Product lifecycle management (PLM) is a manufacturing information technology that is a case in point. Siemens, Austin, one of the biggest names in the PLM industry, has 7 million licensed seats and more than 71,000 customers worldwide. Arena Solutions, Foster City, Calif., also a provider of PLM, boosted its customer base by 77% and tripled its average deal size in just one year. Those numbers are hard to ignore.
Steve Chalgren, vice president of product management and strategy at Arena, reports that the company’s growth spurt came partly because it took a leap from small-sized manufacturers to midmarket and large enterprises. “Companies that want to be flexible enough to move operations to any factory location adopt PLM. In addition, product cycles in the industrial sector are starting to mimic those of high tech — and high tech has always had strong PLM adoption,” he says.
Driving the shift
Connecting multiple factories is becoming more important in the global economy. Also, the concept of opening up mini-factories is starting to take hold because efficiency can be tracked more closely with information technologies. Chemical plants are already turning modular. A recent report from Frost & Sullivan states that smaller, more-modular plants are replacing large-scale chemical production plants. The expected result of these mini-factories is a 30% improvement in efficiency.

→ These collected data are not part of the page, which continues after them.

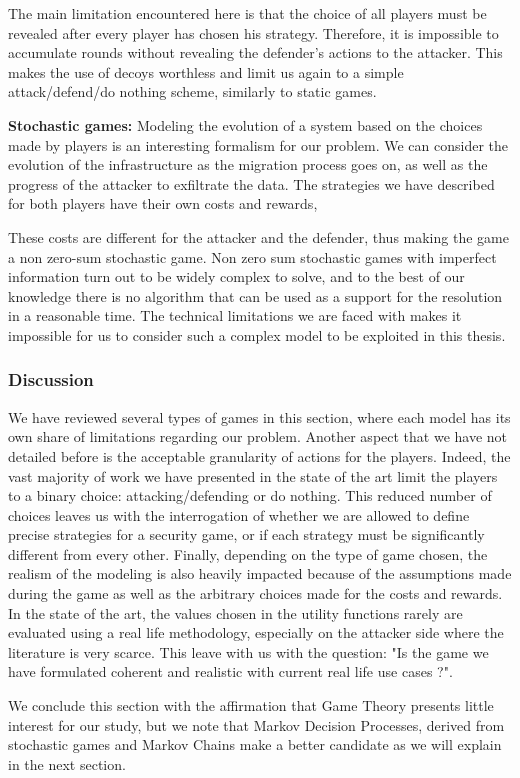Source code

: The main limitation encountered here is that the choice of all players must be revealed after every player has chosen his strategy. Therefore, it is impossible to accumulate rounds without revealing the defender's actions to the attacker. This makes the use of decoys worthless and limit us again to a simple attack/defend/do nothing scheme, similarly to static games.

\textbf{Stochastic games:} Modeling the evolution of a system based on the choices made by players is an interesting formalism for our problem. We can consider the evolution of the infrastructure as the migration process goes on, as well as the progress of the attacker to exfiltrate the data. The strategies we have described for both players have their own costs and rewards, 

These costs are different for the attacker and the defender, thus making the game a non zero-sum stochastic game. Non zero sum stochastic games with imperfect information turn out to be widely complex to solve, and to the best of our knowledge there is no algorithm that can be used as a support for the resolution in a reasonable time. The technical limitations we are faced with makes it impossible for us to consider such a complex model to be exploited in this thesis.


\subsubsection{Discussion}
We have reviewed several types of games in this section, where each model has its own share of limitations regarding our problem. Another aspect that we have not detailed before is the acceptable granularity of actions for the players. Indeed, the vast majority of work we have presented in the state of the art limit the players to a binary choice: attacking/defending or do nothing. This reduced number of choices leaves us with the interrogation of whether we are allowed to define precise strategies for a security game, or if each strategy must be significantly different from every other.
Finally, depending on the type of game chosen, the realism of the modeling is also heavily impacted because of the assumptions made during the game as well as the arbitrary choices made for the costs and rewards.
In the state of the art, the values chosen in the utility functions rarely are evaluated using a real life methodology, especially on the attacker side where the literature is very scarce. This leave with us with the question: "Is the game we have formulated coherent and realistic with current real life use cases ?". 

We conclude this section with the affirmation that Game Theory presents little interest for our study, but we note that Markov Decision Processes, derived from stochastic games and Markov Chains make a better candidate as we will explain in the next section.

Yet manufacturers have a reputation for keeping information technologies out of the lineup of strategies used to address these issues. In fact, over 90% of manufacturers still use paper forms and Excel spreadsheets to create reports. So why are manufacturers now open to information technologies like PLM? Are we at a tipping point where manufacturers need information technologies just to survive?
One obvious reason for recent widespread adoption is accessibility and affordability through the cloud. “Legacy PLM is stuck in the large enterprises,” says Chalgren. “The unnecessary complexity and ‘science-project’ toolkit methodology is being destroyed by PLM software companies that offer agility. More CFOs and other execs are adopting the notion of renting SaaS (software as a service) software for immediate ROI (return on investment) and opportunity cost benefits.”
The role of MES
Julie Fraser, principal of the consulting firm Iyno Advisors, Cummaquid, Mass., says while the PLM industry has jumped from desktop to cloud, the uptick in business is mainly because the software has taken on new functions. “PLM has been around for 20-some years and is primarily about designing products effectively. But in recent years, it has also helped design the processes to make those products,” she explains.
“What we’re seeing is a convergence of manufacturing execution systems (MES) and PLM. MES focuses on how you execute in production. So in the case of high tech, where changes are frequent, these two systems need to work together well. Siemens and Dassault Systèmes, Waltham, Mass., have taken the lead on this type of convergence by acquiring MES providers,” Fraser says.
“However, manufacturers themselves, as well as other software providers, are already beginning to make information flow between PLM and MES for real-time changes and updates of product information throughout the life cycle. This integration is finally beginning to fulfill the promise of the end-to-end product lifecycle management vision,” she adds.